Fixed-length data is never truncated, because the driver assumes that the size of the bound buffer is the size of the data type. Data truncation tends to be rare, because the application usually binds a buffer large enough to hold the entire data value; it determines the necessary size from the metadata. However, the application might explicitly bind a buffer it knows to be too small. For example, it might retrieve and display the first 20 characters of a part description or the first 100 characters of a long text column.

Character data must be null-terminated by the driver before it is returned to the application, even if it has been truncated. The null-termination character is not included in the returned byte length but does require space in the bound buffer. For example, suppose an application uses strings composed of character data in the ASCII character set, a driver has 50 characters of data to return, and the application's buffer is 25 bytes long. In the application's buffer, the driver returns the first 24 characters followed by a null-termination character. In the length/indicator buffer, it returns a byte length of 50.

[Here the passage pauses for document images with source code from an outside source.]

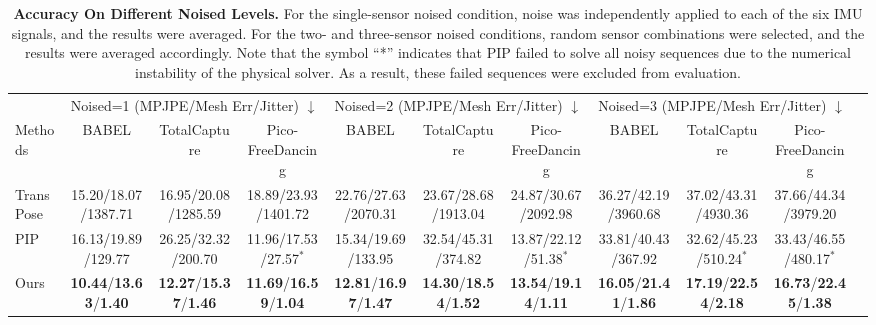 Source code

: \begin{table*}[t!]
    \centering
    \tabcolsep=0.15cm
    \tiny
    \begin{tabular}{lcccccccccc}
        \toprule
        & \multicolumn{3}{c}{Noised=1 (MPJPE/Mesh Err/Jitter) $\downarrow$} & \multicolumn{3}{c}{Noised=2 (MPJPE/Mesh Err/Jitter) $\downarrow$} & \multicolumn{3}{c}{Noised=3 (MPJPE/Mesh Err/Jitter) $\downarrow$}\\
        \cmidrule(lr){2-4}\cmidrule(lr){5-7}\cmidrule(lr){8-10}
        Methods & BABEL & TotalCapture & Pico-FreeDancing & BABEL & TotalCapture & Pico-FreeDancing & BABEL & TotalCapture & Pico-FreeDancing\\
        \midrule
        TransPose 
        & 15.20/18.07/1387.71 & 16.95/20.08/1285.59 & 18.89/23.93/1401.72 
        & 22.76/27.63/2070.31 & 23.67/28.68/1913.04 & 24.87/30.67/2092.98
        & 36.27/42.19/3960.68 & 37.02/43.31/4930.36 & 37.66/44.34/3979.20\\
        PIP 
        & 16.13/19.89/129.77 & 26.25/32.32/200.70 & 11.96/17.53/27.57$^*$
        & 15.34/19.69/133.95 & 32.54/45.31/374.82 & 13.87/22.12/51.38$^*$
        & 33.81/40.43/367.92 & 32.62/45.23/510.24$^*$ & 33.43/46.55/480.17$^*$\\
        Ours & 
        \textbf{10.44}/\textbf{13.63}/\textbf{1.40} & 
        \textbf{12.27}/\textbf{15.37}/\textbf{1.46} & 
        \textbf{11.69}/\textbf{16.59}/\textbf{1.04} &
        \textbf{12.81}/\textbf{16.97}/\textbf{1.47} &
        \textbf{14.30}/\textbf{18.54}/\textbf{1.52} &
        \textbf{13.54}/\textbf{19.14}/\textbf{1.11} &
        \textbf{16.05}/\textbf{21.41}/\textbf{1.86} &
        \textbf{17.19}/\textbf{22.54}/\textbf{2.18} &
        \textbf{16.73}/\textbf{22.45}/\textbf{1.38} &
        \\
        \bottomrule
    \end{tabular}
    \caption{\textbf{Accuracy On Different Noised Levels.} For the single-sensor noised condition, noise was independently applied to each of the six IMU signals, and the results were averaged. For the two- and three-sensor noised conditions, random sensor combinations were selected, and the results were averaged accordingly. 
    Note that the symbol ``*'' indicates that PIP failed to solve all noisy sequences due to the numerical instability of the physical solver. As a result, these failed sequences were excluded from evaluation.
    }
\label{tab:noised_mocap_comparison}
\end{table*}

The application can restrict the number of rows in the result set by setting the SQL_ATTR_MAX_ROWS statement attribute before executing the statement that creates the result set. For example, the preview mode in an application used to format reports needs only enough data to display the first page of the report. By restricting the size of the result set, such a feature would run faster. This statement attribute is intended to reduce network traffic and might not be supported by all drivers.